— WHAT THIS TASK INVOLVES —
Everything in the records should be repeated exactly.

— EXTRACTED MATERIAL —
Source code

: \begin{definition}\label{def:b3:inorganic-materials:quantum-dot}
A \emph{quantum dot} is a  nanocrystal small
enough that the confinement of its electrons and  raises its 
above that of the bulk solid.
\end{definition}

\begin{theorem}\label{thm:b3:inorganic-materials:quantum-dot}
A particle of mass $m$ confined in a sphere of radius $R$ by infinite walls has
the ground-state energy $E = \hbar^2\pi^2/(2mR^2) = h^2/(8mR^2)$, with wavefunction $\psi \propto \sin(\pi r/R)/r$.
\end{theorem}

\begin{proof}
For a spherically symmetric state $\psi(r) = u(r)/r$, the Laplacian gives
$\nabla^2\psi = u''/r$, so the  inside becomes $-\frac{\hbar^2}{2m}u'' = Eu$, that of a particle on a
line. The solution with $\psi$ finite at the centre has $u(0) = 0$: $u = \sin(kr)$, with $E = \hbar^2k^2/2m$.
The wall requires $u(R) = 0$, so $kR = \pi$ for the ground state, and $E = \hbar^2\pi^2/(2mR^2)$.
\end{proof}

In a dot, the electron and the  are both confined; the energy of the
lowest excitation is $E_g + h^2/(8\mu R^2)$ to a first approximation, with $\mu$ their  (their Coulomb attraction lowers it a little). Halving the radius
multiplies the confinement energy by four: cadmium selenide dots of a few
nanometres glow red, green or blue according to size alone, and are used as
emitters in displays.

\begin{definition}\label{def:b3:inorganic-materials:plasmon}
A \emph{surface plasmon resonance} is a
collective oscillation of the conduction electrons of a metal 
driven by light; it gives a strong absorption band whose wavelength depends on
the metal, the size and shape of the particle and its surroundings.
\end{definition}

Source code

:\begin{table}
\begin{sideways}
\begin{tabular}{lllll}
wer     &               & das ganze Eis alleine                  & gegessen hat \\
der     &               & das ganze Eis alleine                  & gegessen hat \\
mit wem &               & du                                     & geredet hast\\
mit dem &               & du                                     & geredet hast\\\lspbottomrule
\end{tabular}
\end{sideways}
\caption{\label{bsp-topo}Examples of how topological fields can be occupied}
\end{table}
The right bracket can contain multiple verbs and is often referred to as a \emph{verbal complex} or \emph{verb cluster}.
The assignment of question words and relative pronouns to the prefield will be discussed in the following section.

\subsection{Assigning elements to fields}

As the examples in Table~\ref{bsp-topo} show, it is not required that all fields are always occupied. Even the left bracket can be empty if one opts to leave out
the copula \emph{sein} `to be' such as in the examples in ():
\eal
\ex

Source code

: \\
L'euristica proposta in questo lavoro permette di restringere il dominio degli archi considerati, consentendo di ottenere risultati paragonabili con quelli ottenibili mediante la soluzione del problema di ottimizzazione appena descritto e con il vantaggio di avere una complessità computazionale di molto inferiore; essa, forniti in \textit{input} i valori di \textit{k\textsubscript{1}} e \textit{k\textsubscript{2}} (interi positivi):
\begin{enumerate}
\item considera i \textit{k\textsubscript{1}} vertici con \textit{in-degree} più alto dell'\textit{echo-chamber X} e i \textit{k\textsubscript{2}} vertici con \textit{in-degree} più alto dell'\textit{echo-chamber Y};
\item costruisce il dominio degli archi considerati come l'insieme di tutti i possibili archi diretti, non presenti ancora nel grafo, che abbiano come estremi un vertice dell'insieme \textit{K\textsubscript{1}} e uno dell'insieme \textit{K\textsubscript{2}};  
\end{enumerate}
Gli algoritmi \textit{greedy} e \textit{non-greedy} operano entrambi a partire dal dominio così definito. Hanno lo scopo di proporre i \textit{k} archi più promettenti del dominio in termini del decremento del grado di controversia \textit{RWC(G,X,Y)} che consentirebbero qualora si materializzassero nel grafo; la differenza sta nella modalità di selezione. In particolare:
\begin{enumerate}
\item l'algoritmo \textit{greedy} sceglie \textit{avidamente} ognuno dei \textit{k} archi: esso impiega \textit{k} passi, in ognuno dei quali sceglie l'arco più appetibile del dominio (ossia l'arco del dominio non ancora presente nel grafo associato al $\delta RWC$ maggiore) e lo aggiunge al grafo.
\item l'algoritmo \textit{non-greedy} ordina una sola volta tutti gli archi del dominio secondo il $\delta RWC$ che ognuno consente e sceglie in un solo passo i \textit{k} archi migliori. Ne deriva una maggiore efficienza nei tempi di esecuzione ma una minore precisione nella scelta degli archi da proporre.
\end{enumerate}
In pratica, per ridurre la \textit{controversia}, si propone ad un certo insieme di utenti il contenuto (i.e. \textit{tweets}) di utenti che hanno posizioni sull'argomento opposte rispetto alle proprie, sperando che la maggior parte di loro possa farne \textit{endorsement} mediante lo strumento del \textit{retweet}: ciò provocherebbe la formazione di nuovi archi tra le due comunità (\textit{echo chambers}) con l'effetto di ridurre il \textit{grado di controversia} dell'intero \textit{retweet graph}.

— EXERCISE OUTPUT —
Source code

: \begin{definition}\label{def:b3:inorganic-materials:quantum-dot}
A \emph{quantum dot} is a  nanocrystal small
enough that the confinement of its electrons and  raises its 
above that of the bulk solid.
\end{definition}

\begin{theorem}\label{thm:b3:inorganic-materials:quantum-dot}
A particle of mass $m$ confined in a sphere of radius $R$ by infinite walls has
the ground-state energy $E = \hbar^2\pi^2/(2mR^2) = h^2/(8mR^2)$, with wavefunction $\psi \propto \sin(\pi r/R)/r$.
\end{theorem}

\begin{proof}
For a spherically symmetric state $\psi(r) = u(r)/r$, the Laplacian gives
$\nabla^2\psi = u''/r$, so the  inside becomes $-\frac{\hbar^2}{2m}u'' = Eu$, that of a particle on a
line. The solution with $\psi$ finite at the centre has $u(0) = 0$: $u = \sin(kr)$, with $E = \hbar^2k^2/2m$.
The wall requires $u(R) = 0$, so $kR = \pi$ for the ground state, and $E = \hbar^2\pi^2/(2mR^2)$.
\end{proof}

In a dot, the electron and the  are both confined; the energy of the
lowest excitation is $E_g + h^2/(8\mu R^2)$ to a first approximation, with $\mu$ their  (their Coulomb attraction lowers it a little). Halving the radius
multiplies the confinement energy by four: cadmium selenide dots of a few
nanometres glow red, green or blue according to size alone, and are used as
emitters in displays.

\begin{definition}\label{def:b3:inorganic-materials:plasmon}
A \emph{surface plasmon resonance} is a
collective oscillation of the conduction electrons of a metal 
driven by light; it gives a strong absorption band whose wavelength depends on
the metal, the size and shape of the particle and its surroundings.
\end{definition}

Source code

:\begin{table}
\begin{sideways}
\begin{tabular}{lllll}
wer     &               & das ganze Eis alleine                  & gegessen hat \\
der     &               & das ganze Eis alleine                  & gegessen hat \\
mit wem &               & du                                     & geredet hast\\
mit dem &               & du                                     & geredet hast\\\lspbottomrule
\end{tabular}
\end{sideways}
\caption{\label{bsp-topo}Examples of how topological fields can be occupied}
\end{table}
The right bracket can contain multiple verbs and is often referred to as a \emph{verbal complex} or \emph{verb cluster}.
The assignment of question words and relative pronouns to the prefield will be discussed in the following section.

\subsection{Assigning elements to fields}

As the examples in Table~\ref{bsp-topo} show, it is not required that all fields are always occupied. Even the left bracket can be empty if one opts to leave out
the copula \emph{sein} `to be' such as in the examples in ():
\eal
\ex

Source code

: \\
L'euristica proposta in questo lavoro permette di restringere il dominio degli archi considerati, consentendo di ottenere risultati paragonabili con quelli ottenibili mediante la soluzione del problema di ottimizzazione appena descritto e con il vantaggio di avere una complessità computazionale di molto inferiore; essa, forniti in \textit{input} i valori di \textit{k\textsubscript{1}} e \textit{k\textsubscript{2}} (interi positivi):
\begin{enumerate}
\item considera i \textit{k\textsubscript{1}} vertici con \textit{in-degree} più alto dell'\textit{echo-chamber X} e i \textit{k\textsubscript{2}} vertici con \textit{in-degree} più alto dell'\textit{echo-chamber Y};
\item costruisce il dominio degli archi considerati come l'insieme di tutti i possibili archi diretti, non presenti ancora nel grafo, che abbiano come estremi un vertice dell'insieme \textit{K\textsubscript{1}} e uno dell'insieme \textit{K\textsubscript{2}};  
\end{enumerate}
Gli algoritmi \textit{greedy} e \textit{non-greedy} operano entrambi a partire dal dominio così definito. Hanno lo scopo di proporre i \textit{k} archi più promettenti del dominio in termini del decremento del grado di controversia \textit{RWC(G,X,Y)} che consentirebbero qualora si materializzassero nel grafo; la differenza sta nella modalità di selezione. In particolare:
\begin{enumerate}
\item l'algoritmo \textit{greedy} sceglie \textit{avidamente} ognuno dei \textit{k} archi: esso impiega \textit{k} passi, in ognuno dei quali sceglie l'arco più appetibile del dominio (ossia l'arco del dominio non ancora presente nel grafo associato al $\delta RWC$ maggiore) e lo aggiunge al grafo.
\item l'algoritmo \textit{non-greedy} ordina una sola volta tutti gli archi del dominio secondo il $\delta RWC$ che ognuno consente e sceglie in un solo passo i \textit{k} archi migliori. Ne deriva una maggiore efficienza nei tempi di esecuzione ma una minore precisione nella scelta degli archi da proporre.
\end{enumerate}
In pratica, per ridurre la \textit{controversia}, si propone ad un certo insieme di utenti il contenuto (i.e. \textit{tweets}) di utenti che hanno posizioni sull'argomento opposte rispetto alle proprie, sperando che la maggior parte di loro possa farne \textit{endorsement} mediante lo strumento del \textit{retweet}: ciò provocherebbe la formazione di nuovi archi tra le due comunità (\textit{echo chambers}) con l'effetto di ridurre il \textit{grado di controversia} dell'intero \textit{retweet graph}.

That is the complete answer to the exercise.